Photo cred: Deborah Jessup

Photo cred: Deborah Jessup

I've always wanted to go to Greece. In my mind, though, I was sitting at a cafe on a little blue and white island, like Santorini or Mikonos. Maybe one day we'll make it to those idyllic little spots, but for now I was not turning down a long weekend in the metropolis of Athens with our friends Jimmy and Deborah.

Athens is loud, in your face, and on a Friday night, the music reverberates through the buildings and tries to keep you awake. It's a little brash and it's very much rough around the edges, adorned with graffiti nearly everywhere. It's an ancient city, well-worn with its slippery, shiny marble and ruins popping up every few hundred feet. And it defies categorization in many ways, too, with piles of junk and knick-knacks on the street making it hard to walk, when suddenly, lo and behold, a gorgeous storefront greets you with upper-end merchandise and the smell of luxury. The Acropolis and the Agora are at your fingertips, but so are tavernas, clubs and bars, and winding streets with tiny doors and flowerpots lining the walkways. Athens was a really hard city for me to put my finger on; there was something different about it, but I couldn't tell you just what, yet. 
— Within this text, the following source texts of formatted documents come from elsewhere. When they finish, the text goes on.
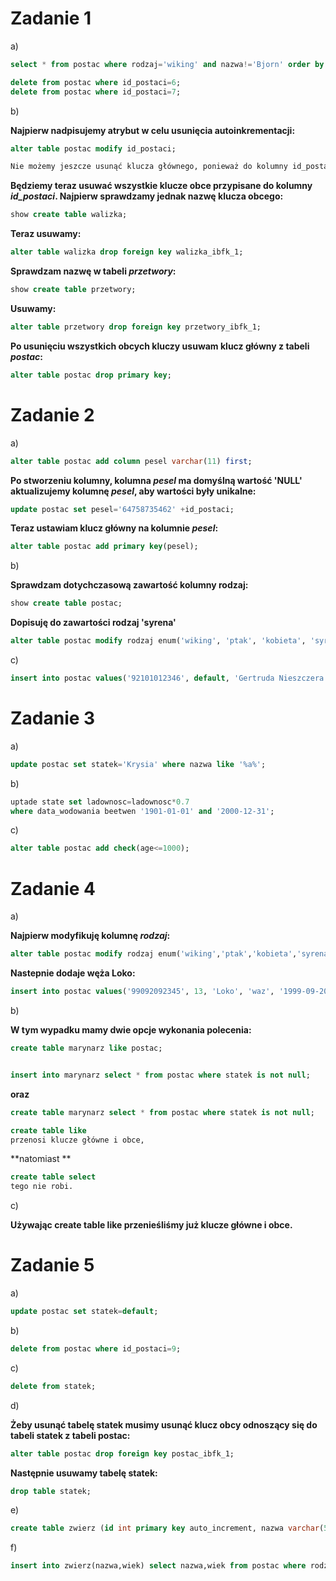# Zadanie 1

a)
```sql
select * from postac where rodzaj='wiking' and nazwa!='Bjorn' order by data_ur;

delete from postac where id_postaci=6;
delete from postac where id_postaci=7;
```
b)  

**Najpierw nadpisujemy atrybut w celu usunięcia autoinkrementacji:**
```sql
alter table postac modify id_postaci;

Nie możemy jeszcze usunąć klucza głównego, ponieważ do kolumny id_postaci są przypisane klucze obce przy pomocy `alter table`. 
```

**Będziemy teraz usuwać wszystkie klucze obce przypisane do kolumny _id_postaci_. Najpierw sprawdzamy jednak nazwę klucza obcego:**
```sql
show create table walizka;
```
**Teraz usuwamy:**
```sql
alter table walizka drop foreign key walizka_ibfk_1;
```
**Sprawdzam nazwę w tabeli _przetwory_:**
```sql
show create table przetwory;
```
**Usuwamy:**
```sql
alter table przetwory drop foreign key przetwory_ibfk_1;
```
**Po usunięciu wszystkich obcych kluczy usuwam klucz główny z tabeli _postac_:**
```sql
alter table postac drop primary key;
```
# Zadanie 2

a)
```sql
alter table postac add column pesel varchar(11) first;
```
**Po stworzeniu kolumny, kolumna _pesel_ ma domyślną wartość 'NULL' aktualizujemy kolumnę _pesel_, aby wartości były unikalne:**
```sql
update postac set pesel='64758735462' +id_postaci;
```
**Teraz ustawiam klucz główny na kolumnie _pesel_:**
```sql
alter table postac add primary key(pesel);
```
b)

**Sprawdzam dotychczasową zawartość kolumny rodzaj:**
```sql
show create table postac;
```
**Dopisuję do zawartości rodzaj 'syrena'**
```sql
alter table postac modify rodzaj enum('wiking', 'ptak', 'kobieta', 'syrena');
```
c)
```sql
insert into postac values('92101012346', default, 'Gertruda Nieszczera', 'syrena', '1992-10-10', 28, default, default);
```
# Zadanie 3

a)
```sql
update postac set statek='Krysia' where nazwa like '%a%';
```
b)
```sql
uptade state set ladownosc=ladownosc*0.7
where data_wodowania beetwen '1901-01-01' and '2000-12-31';
```
c)
```sql
alter table postac add check(age<=1000);
```
# Zadanie 4

a) 

**Najpierw modyfikuję kolumnę _rodzaj_:**
```sql
alter table postac modify rodzaj enum('wiking','ptak','kobieta','syrena','waz');
```
**Nastepnie dodaje węża Loko:**
```sql
insert into postac values('99092092345', 13, 'Loko', 'waz', '1999-09-20-, 21, default, default);
```
b)  

**W tym wypadku mamy dwie opcje wykonania polecenia:**
```sql
create table marynarz like postac;


insert into marynarz select * from postac where statek is not null;
```
**oraz**
```sql
create table marynarz select * from postac where statek is not null;
```
```sql
create table like
przenosi klucze główne i obce,  
```
**natomiast **
```sql
create table select
tego nie robi.
```
c)

**Używając create table like przenieśliśmy już klucze główne i obce.**

# Zadanie 5

a)  
```sql
update postac set statek=default;
```
b)
```sql
delete from postac where id_postaci=9;
```
c)
```sql
delete from statek;
```
d)  

**Żeby usunąć tabelę statek musimy usunąć klucz obcy odnoszący się do tabeli statek z tabeli postac:**
```sql
alter table postac drop foreign key postac_ibfk_1;
```
**Następnie usuwamy tabelę statek:**
```sql
drop table statek;
```
e)
```sql
create table zwierz (id int primary key auto_increment, nazwa varchar(50), wiek int);
```
f)
```sql
insert into zwierz(nazwa,wiek) select nazwa,wiek from postac where rodzaj='ptak' and rodzaj='waz';
```
 	



 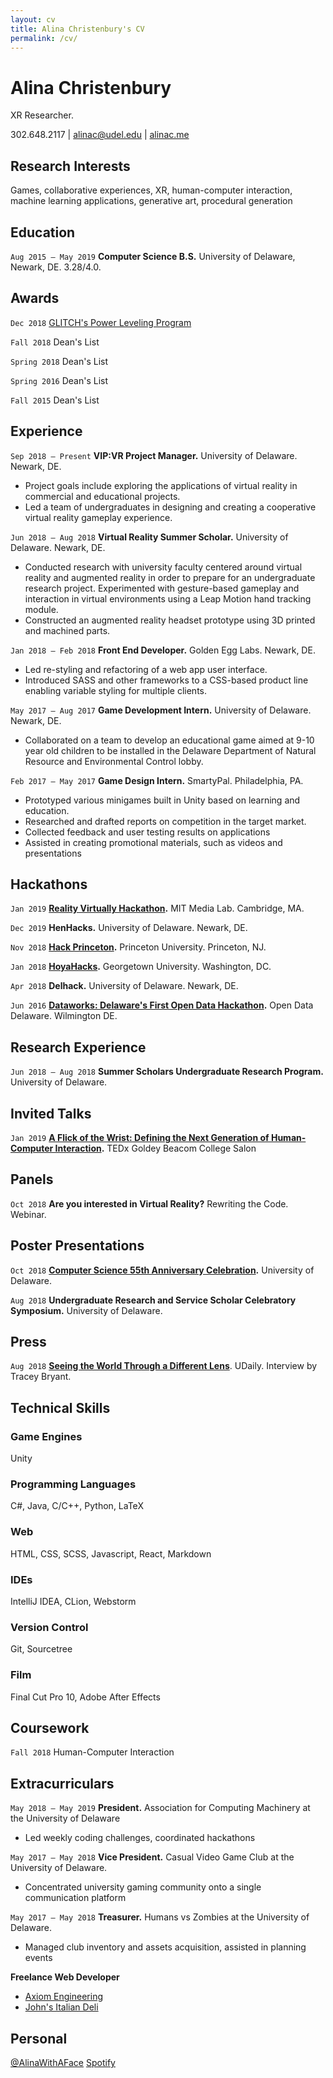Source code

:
 ```yaml
---
layout: cv
title: Alina Christenbury's CV
permalink: /cv/
---
```


# Alina Christenbury
XR Researcher.

<div id="webaddress">
302.648.2117
|
<a href="alinac@udel.edu">alinac@udel.edu</a>
|
<a href="http://alinac.me">alinac.me</a>
</div>

## Research Interests
Games, collaborative experiences, XR, human-computer interaction, machine learning applications, generative art, procedural generation

## Education

`Aug 2015 — May 2019`
__Computer Science B.S.__ University of Delaware, Newark, DE. 3.28/4.0.

## Awards

`Dec 2018`
[GLITCH's Power Leveling Program](https://glitch.mn/powerleveling/)

`Fall 2018`
Dean's List

`Spring 2018`
Dean's List

`Spring 2016`
Dean's List

`Fall 2015`
Dean's List

## Experience

`Sep 2018 — Present`
__VIP:VR Project Manager.__ University of Delaware. Newark, DE.
* Project goals include exploring the applications of virtual reality in commercial and educational projects.
* Led a team of undergraduates in designing and creating a cooperative virtual reality gameplay experience.

`Jun 2018 — Aug 2018`
__Virtual Reality Summer Scholar.__ University of Delaware. Newark, DE.
* Conducted research with university faculty centered around virtual reality and augmented reality in order to prepare for an undergraduate research project. Experimented with gesture-based gameplay and interaction in virtual environments using a Leap Motion hand tracking module.
* Constructed an augmented reality headset prototype using 3D printed and machined parts.

`Jan 2018 — Feb 2018`
__Front End Developer.__ Golden Egg Labs. Newark, DE.
* Led re-styling and refactoring of a web app user interface.
* Introduced SASS and other frameworks to a CSS-based product line enabling variable styling for multiple clients.

`May 2017 — Aug 2017`
__Game Development Intern.__ University of Delaware. Newark, DE.
* Collaborated on a team to develop an educational game aimed at 9-10 year old children to be installed in the Delaware Department of Natural Resource and Environmental Control lobby.

`Feb 2017 — May 2017`
__Game Design Intern.__ SmartyPal. Philadelphia, PA.
* Prototyped various minigames built in Unity based on learning and education.
* Researched and drafted reports on competition in the target market.
* Collected feedback and user testing results on applications
* Assisted in creating promotional materials, such as videos and presentations

## Hackathons

`Jan 2019`
__[Reality Virtually Hackathon](https://realityvirtuallyhack.com/).__ MIT Media Lab. Cambridge, MA.

`Dec 2019`
__HenHacks.__ University of Delaware. Newark, DE.

`Nov 2018`
__[Hack Princeton](https://hackprinceton.com/).__ Princeton University. Princeton, NJ.

`Jan 2018`
__[HoyaHacks](http://www.hoyahacks.com/).__ Georgetown University. Washington, DC.

`Apr 2018`
__Delhack.__ University of Delaware. Newark, DE.

`Jun 2016`
__[Dataworks: Delaware's First Open Data Hackathon](https://www.hackathon.com/event/dataworks—delawares-first-open-data-hackathon-24040563974).__ Open Data Delaware. Wilmington DE.

## Research Experience

`Jun 2018 — Aug 2018`
__Summer Scholars Undergraduate Research Program.__ University of Delaware.


## Invited Talks

`Jan 2019`
__[A Flick of the Wrist: Defining the Next Generation of Human-Computer Interaction](https://www.ted.com/tedx/events/32155).__ TEDx Goldey Beacom College Salon


## Panels

`Oct 2018`
__Are you interested in Virtual Reality?__ Rewriting the Code. Webinar.


## Poster Presentations

`Oct 2018`
__[Computer Science 55th Anniversary Celebration](https://www.cis.udel.edu/55th-anniversary-celebration/).__ University of Delaware.

`Aug 2018`
__Undergraduate Research and Service Scholar Celebratory Symposium.__ University of Delaware.


## Press

`Aug 2018`
__[Seeing the World Through a Different Lens](https://www.udel.edu/udaily/2018/august/alina-christenbury-virtual-reality-summer-research/)__. UDaily. Interview by Tracey Bryant.

## Technical Skills

### Game Engines
Unity

### Programming Languages
C\#, Java, C/C++, Python, LaTeX

### Web
HTML, CSS, SCSS, Javascript, React, Markdown

### IDEs
IntelliJ IDEA, CLion, Webstorm

### Version Control
Git, Sourcetree

### Film
Final Cut Pro 10, Adobe After Effects

## Coursework

`Fall 2018`
Human-Computer Interaction


## Extracurriculars

`May 2018 — May 2019`
__President.__ Association for Computing Machinery at the University of Delaware
* Led weekly coding challenges, coordinated hackathons

`May 2017 — May 2018`
__Vice President.__ Casual Video Game Club at the University of Delaware.
* Concentrated university gaming community onto a single communication platform

`May 2017 — May 2018`
__Treasurer.__ Humans vs Zombies at the University of Delaware.
* Managed club inventory and assets acquisition, assisted in planning events

__Freelance Web Developer__
* [Axiom Engineering](axeng.com)
* [John's Italian Deli](http://www.johnsitaliandeli.com/)


## Personal

[@AlinaWithAFace](https://twitter.com/AlinaWithAFace)
[Spotify](https://open.spotify.com/user/12144301021)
I guess I'll have to go back to figure it out, huh?

Our Airbnb, a ten-minute metro ride from the center of the city, was beautiful, spacious, and the right spot for the four of us to stay. I wish the weather had been a tad warmer, because we would have loved to have used the massive terrace more! Again, I love the way Airbnbs help you feel like you see the "real" part of the city, and not just the touristy parts. If you go to Athens, look for Rita's gorgeous apartment on Airbnb and stay there!

Syntagma, the center of the city is bustling at night. This square was a great spot to stop, eat some frozen Greek yogurt, and people watch. The view of the Acropolis overlooking the city is a nice touch. :)

Syntagma, the center of the city is bustling at night. This square was a great spot to stop, eat some frozen Greek yogurt, and people watch. The view of the Acropolis overlooking the city is a nice touch. :)

Athens is a city full of cats. These strays seem to be well taken care of, and pop up anywhere and everywhere.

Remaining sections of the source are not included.